Model on regression task not converging

I have a FFN as follows a to do regression task given x

class MLP(nn.Module):
    def __init__(self,input_dim, hidden_dim, output_dim, num_layers):
        super(MLP,self,).__init__()
        self.num_layers = num_layers
        self.hidden = nn.Linear(input_dim, hidden_dim)
        self.out = nn.Linear(hidden_dim, 1)
        self.norm = nn.LayerNorm(hidden_dim)
        self.dorp50 = nn.Dropout(0.5)
        
    
    def forward(self,x):
        x = self.norm(x)
        x = self.hidden(x)
        x = F.relu(x)
        x = F.dropout(x)
        x = self.norm(x)

        x = self.out(x)
        x  = F.Sigmoid(x)
        return x 

The input the FFN is (bs,seq_len,d_model) ie. (1,1518,1024).
The output of the FNN is (bs,seq_len,d_model) ie (1,1518,1).
I trying to get a score between 0-1 for every time step.

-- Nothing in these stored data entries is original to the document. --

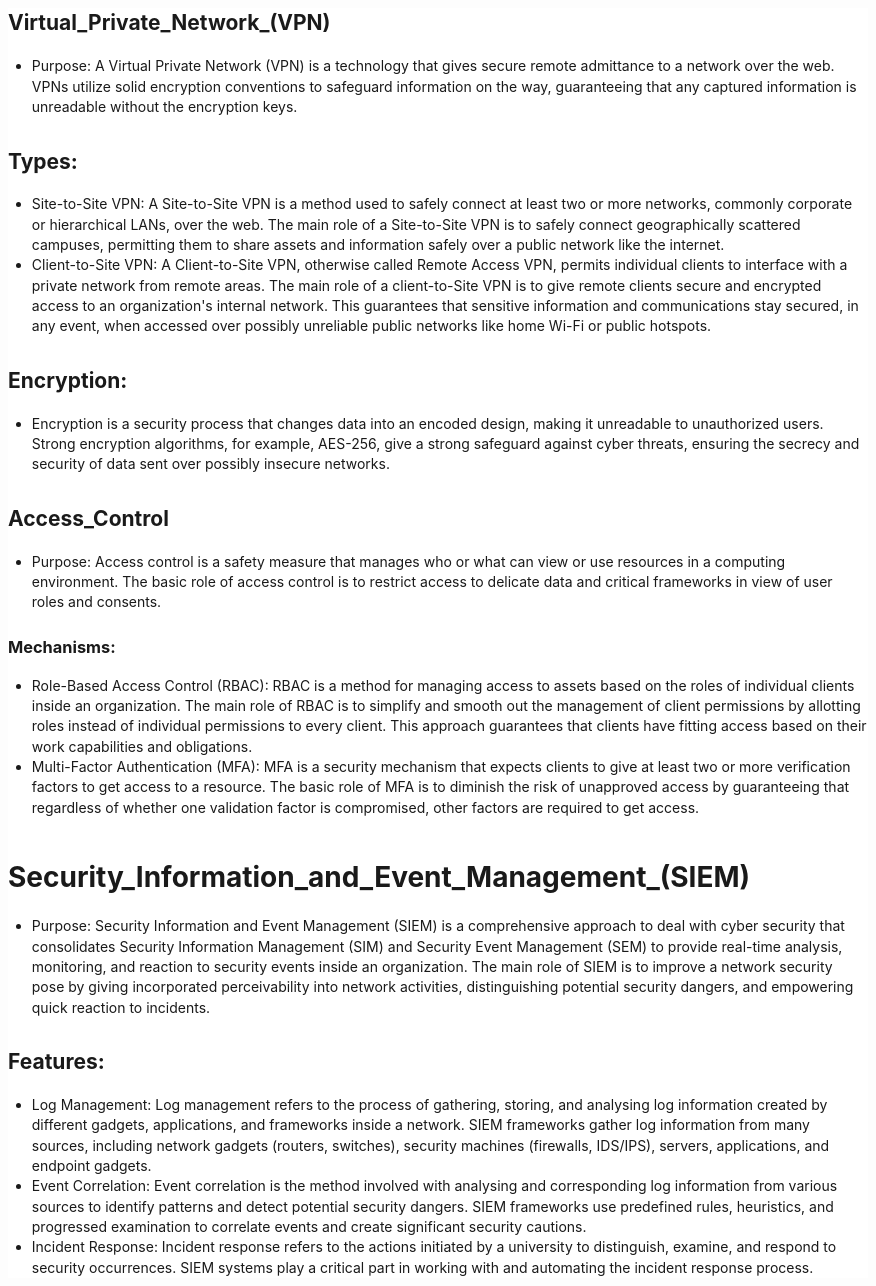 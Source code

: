 ## Virtual_Private_Network_(VPN)
-  Purpose: A Virtual Private Network (VPN) is a technology that gives secure remote admittance to a network over the web. VPNs utilize solid encryption conventions to safeguard information on the way, guaranteeing that any captured information is unreadable without the encryption keys.
  
## Types:
-  Site-to-Site VPN: A Site-to-Site VPN is a method used to safely connect at least two or more networks, commonly corporate or hierarchical LANs, over the web. The main role of a Site-to-Site VPN is to safely connect geographically scattered campuses, permitting them to share assets and information safely over a public network like the internet.
-  Client-to-Site VPN: A Client-to-Site VPN, otherwise called Remote Access VPN, permits individual clients to interface with a private network from remote areas. The main role of a client-to-Site VPN is to give remote clients secure and encrypted access to an organization's internal network. This guarantees that sensitive information and communications stay secured, in any event, when accessed over possibly unreliable public networks like home Wi-Fi or public hotspots.
  
## Encryption: 
-  Encryption is a security process that changes data into an encoded design, making it unreadable to unauthorized users. Strong encryption algorithms, for example, AES-256, give a strong safeguard against cyber threats, ensuring the secrecy and security of data sent over possibly insecure networks.

## Access_Control
-  Purpose: Access control is a safety measure that manages who or what can view or use resources in a computing environment. The basic role of access control is to restrict access to delicate data and critical frameworks in view of user roles and consents.
  
### Mechanisms:
-   Role-Based Access Control (RBAC): RBAC is a method for managing access to assets based on the roles of individual clients inside an organization. The main role of RBAC is to simplify and smooth out the management of client permissions by allotting roles instead of individual permissions to every client. This approach guarantees that clients have fitting access based on their work capabilities and obligations.
-   Multi-Factor Authentication (MFA): MFA is a security mechanism that expects clients to give at least two or more verification factors to get access to a resource. The basic role of MFA is to diminish the risk of unapproved access by guaranteeing that regardless of whether one validation factor is compromised, other factors are required to get access.

# Security_Information_and_Event_Management_(SIEM)
-   Purpose: Security Information and Event Management (SIEM) is a comprehensive approach to deal with cyber security that consolidates Security Information Management (SIM) and Security Event Management (SEM) to provide real-time analysis, monitoring, and reaction to security events inside an organization. The main role of SIEM is to improve a network security pose by giving incorporated perceivability into network activities, distinguishing potential security dangers, and empowering quick reaction to incidents.
  
## Features:
-   Log Management: Log management refers to the process of gathering, storing, and analysing log information created by different gadgets, applications, and frameworks inside a network. SIEM frameworks gather log information from many sources, including network gadgets (routers, switches), security machines (firewalls, IDS/IPS), servers, applications, and endpoint gadgets.
-   Event Correlation: Event correlation is the method involved with analysing and corresponding log information from various sources to identify patterns and detect potential security dangers. SIEM frameworks use predefined rules, heuristics, and progressed examination to correlate events and create significant security cautions.
-   Incident Response: Incident response refers to the actions initiated by a university to distinguish, examine, and respond to security occurrences. SIEM systems play a critical part in working with and automating the incident response process.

The target is of shape (1518), a score between [0-1]. Baically a score for every time step.
This is what the distribution of the targets look like
image
As you can see that the targets for most of the time stamps are mostly 0.

I am using MSELoss(). The problem is that the FFN, learns to predict all 0 as output and gets away with having a very low loss. Because it’s predicted 0 and we are using sigmoid, this leads to the gradient to be 0. Thus, the ratio of the FFN layer weights to update is 0. Hence, the model stops learning.

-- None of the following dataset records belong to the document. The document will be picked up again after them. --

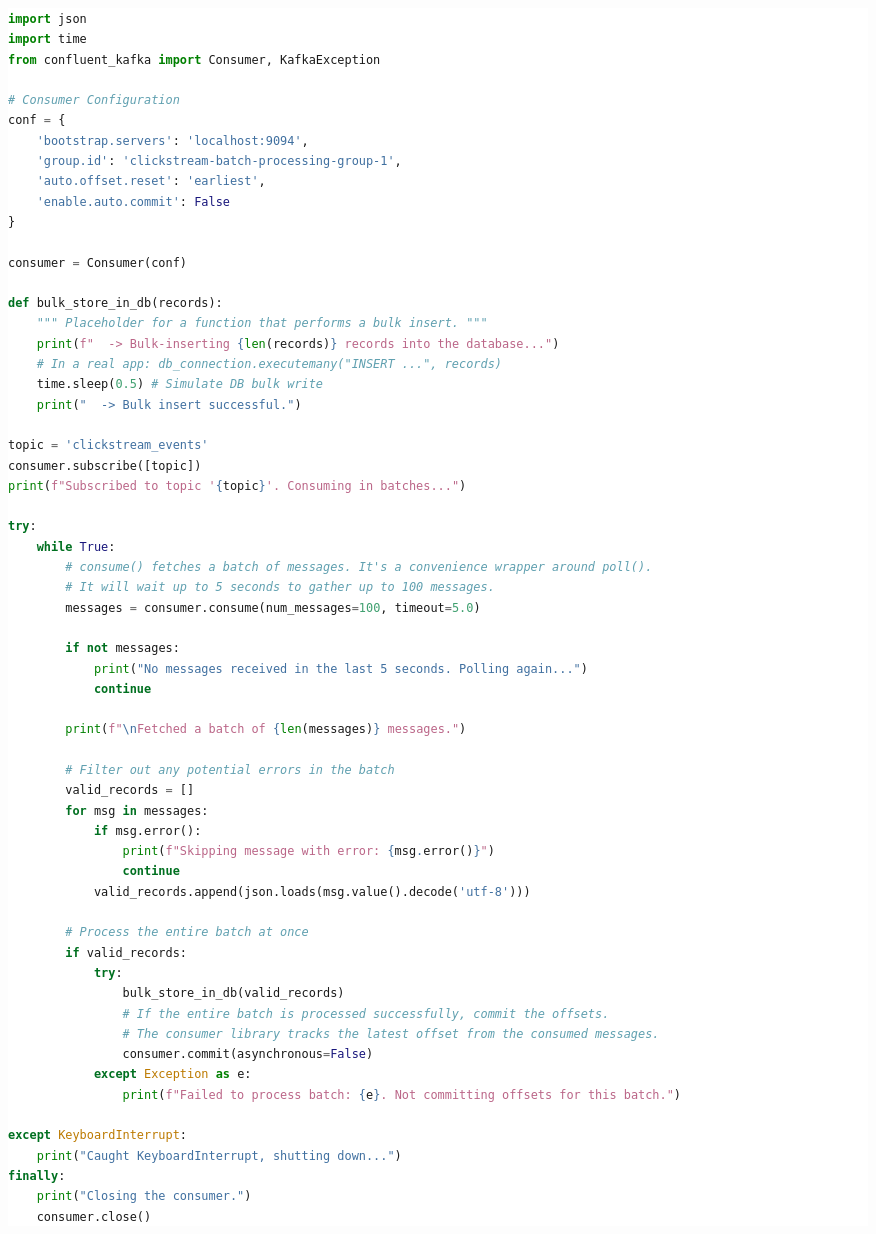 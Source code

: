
 ```python
import json
import time
from confluent_kafka import Consumer, KafkaException

# Consumer Configuration
conf = {
    'bootstrap.servers': 'localhost:9094',
    'group.id': 'clickstream-batch-processing-group-1',
    'auto.offset.reset': 'earliest',
    'enable.auto.commit': False
}

consumer = Consumer(conf)

def bulk_store_in_db(records):
    """ Placeholder for a function that performs a bulk insert. """
    print(f"  -> Bulk-inserting {len(records)} records into the database...")
    # In a real app: db_connection.executemany("INSERT ...", records)
    time.sleep(0.5) # Simulate DB bulk write
    print("  -> Bulk insert successful.")

topic = 'clickstream_events'
consumer.subscribe([topic])
print(f"Subscribed to topic '{topic}'. Consuming in batches...")

try:
    while True:
        # consume() fetches a batch of messages. It's a convenience wrapper around poll().
        # It will wait up to 5 seconds to gather up to 100 messages.
        messages = consumer.consume(num_messages=100, timeout=5.0)

        if not messages:
            print("No messages received in the last 5 seconds. Polling again...")
            continue

        print(f"\nFetched a batch of {len(messages)} messages.")

        # Filter out any potential errors in the batch
        valid_records = []
        for msg in messages:
            if msg.error():
                print(f"Skipping message with error: {msg.error()}")
                continue
            valid_records.append(json.loads(msg.value().decode('utf-8')))

        # Process the entire batch at once
        if valid_records:
            try:
                bulk_store_in_db(valid_records)
                # If the entire batch is processed successfully, commit the offsets.
                # The consumer library tracks the latest offset from the consumed messages.
                consumer.commit(asynchronous=False)
            except Exception as e:
                print(f"Failed to process batch: {e}. Not committing offsets for this batch.")

except KeyboardInterrupt:
    print("Caught KeyboardInterrupt, shutting down...")
finally:
    print("Closing the consumer.")
    consumer.close()
```
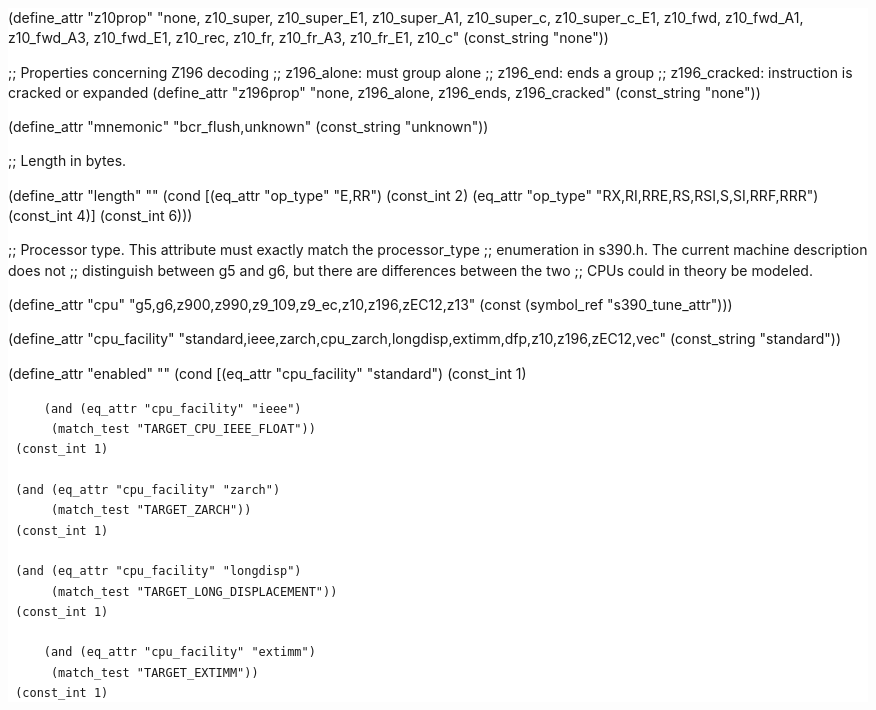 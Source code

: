 
(define_attr "z10prop" "none,
                        z10_super, z10_super_E1, z10_super_A1, z10_super_c, z10_super_c_E1,
                        z10_fwd, z10_fwd_A1, z10_fwd_A3, z10_fwd_E1,
                        z10_rec,
                        z10_fr, z10_fr_A3, z10_fr_E1,
                        z10_c"
             (const_string "none"))

;; Properties concerning Z196 decoding
;; z196_alone: must group alone
;; z196_end: ends a group
;; z196_cracked: instruction is cracked or expanded
(define_attr "z196prop" "none,
                         z196_alone, z196_ends,
                         z196_cracked"
             (const_string "none"))

(define_attr "mnemonic" "bcr_flush,unknown" (const_string "unknown"))

;; Length in bytes.

(define_attr "length" ""
  (cond [(eq_attr "op_type" "E,RR")		              (const_int 2)
         (eq_attr "op_type" "RX,RI,RRE,RS,RSI,S,SI,RRF,RRR")  (const_int 4)]
    (const_int 6)))


;; Processor type.  This attribute must exactly match the processor_type
;; enumeration in s390.h.  The current machine description does not
;; distinguish between g5 and g6, but there are differences between the two
;; CPUs could in theory be modeled.

(define_attr "cpu" "g5,g6,z900,z990,z9_109,z9_ec,z10,z196,zEC12,z13"
  (const (symbol_ref "s390_tune_attr")))

(define_attr "cpu_facility"
  "standard,ieee,zarch,cpu_zarch,longdisp,extimm,dfp,z10,z196,zEC12,vec"
  (const_string "standard"))

(define_attr "enabled" ""
  (cond [(eq_attr "cpu_facility" "standard")
	 (const_int 1)

         (and (eq_attr "cpu_facility" "ieee")
	      (match_test "TARGET_CPU_IEEE_FLOAT"))
	 (const_int 1)

	 (and (eq_attr "cpu_facility" "zarch")
	      (match_test "TARGET_ZARCH"))
	 (const_int 1)

	 (and (eq_attr "cpu_facility" "longdisp")
	      (match_test "TARGET_LONG_DISPLACEMENT"))
	 (const_int 1)

         (and (eq_attr "cpu_facility" "extimm")
	      (match_test "TARGET_EXTIMM"))
	 (const_int 1)
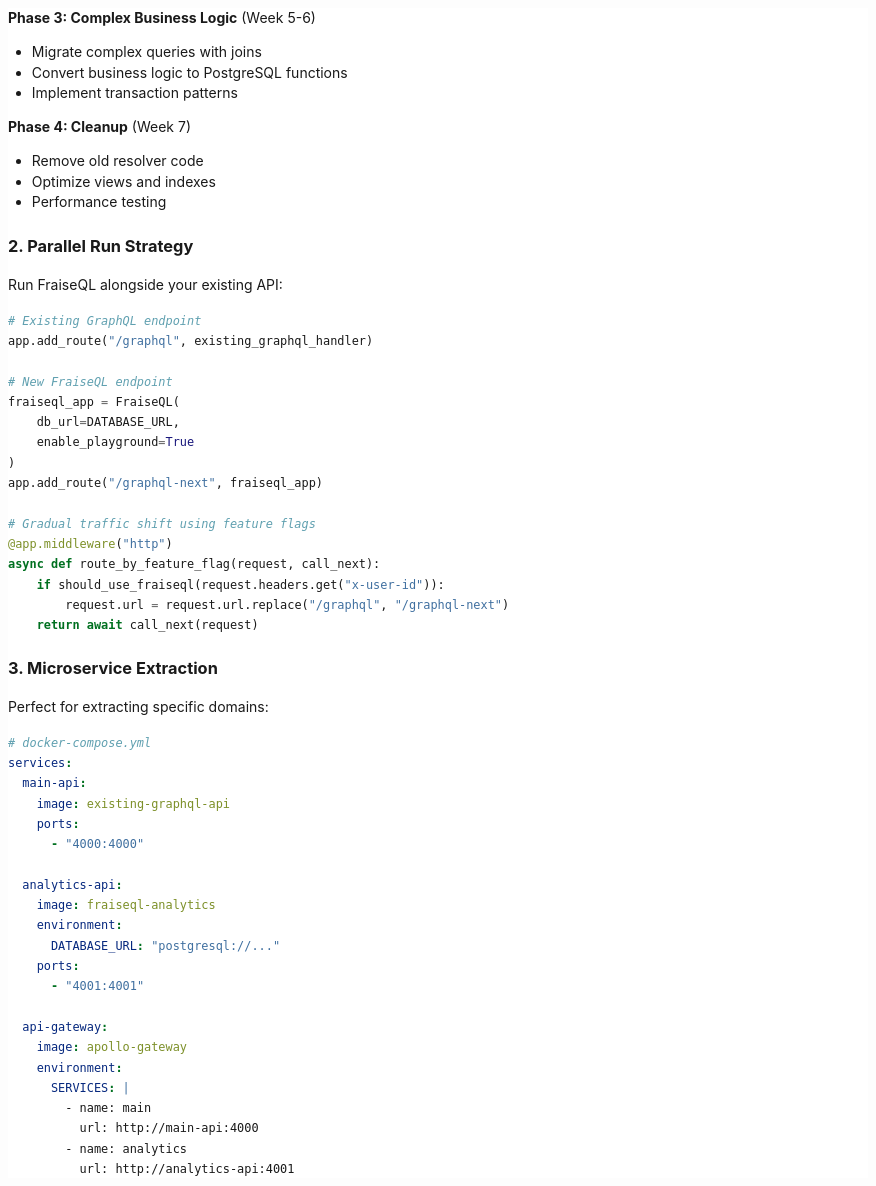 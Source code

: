 **Phase 3: Complex Business Logic** (Week 5-6)
- Migrate complex queries with joins
- Convert business logic to PostgreSQL functions
- Implement transaction patterns

**Phase 4: Cleanup** (Week 7)
- Remove old resolver code
- Optimize views and indexes
- Performance testing

### 2. Parallel Run Strategy

Run FraiseQL alongside your existing API:

```python
# Existing GraphQL endpoint
app.add_route("/graphql", existing_graphql_handler)

# New FraiseQL endpoint
fraiseql_app = FraiseQL(
    db_url=DATABASE_URL,
    enable_playground=True
)
app.add_route("/graphql-next", fraiseql_app)

# Gradual traffic shift using feature flags
@app.middleware("http")
async def route_by_feature_flag(request, call_next):
    if should_use_fraiseql(request.headers.get("x-user-id")):
        request.url = request.url.replace("/graphql", "/graphql-next")
    return await call_next(request)
```

### 3. Microservice Extraction

Perfect for extracting specific domains:

```yaml
# docker-compose.yml
services:
  main-api:
    image: existing-graphql-api
    ports:
      - "4000:4000"
  
  analytics-api:
    image: fraiseql-analytics
    environment:
      DATABASE_URL: "postgresql://..."
    ports:
      - "4001:4001"
  
  api-gateway:
    image: apollo-gateway
    environment:
      SERVICES: |
        - name: main
          url: http://main-api:4000
        - name: analytics
          url: http://analytics-api:4001
```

Is there something I am missing? I am aware that GANs generators use sigmoid to regress pixel value then use MSELoss, how come they don’t suffere from the problem I am suffering?

I am been working to debug this model for the past 2 days by now,I hope someone more knowledgeable than me can shine a light on this.

Thanks

You could try to remove the sigmoid, if you think it might kill the gradients.
If that doesn’t help, a good debugging step is to try to overfit a small dataset first (e.g. just take 10 samples) by playing around with some hyperparameters and make sure your model and training routine is able to do so.
Once this is done, you could scale up the use case again by using more data.
If your model isn’t able to overfit a tiny dataset, then there might be a real bug in the code (e.g. you might have forgotten to zero out the gradients) or the model is just unable to learn the distribution (which I don’t think would be the case given your explanation of the use case).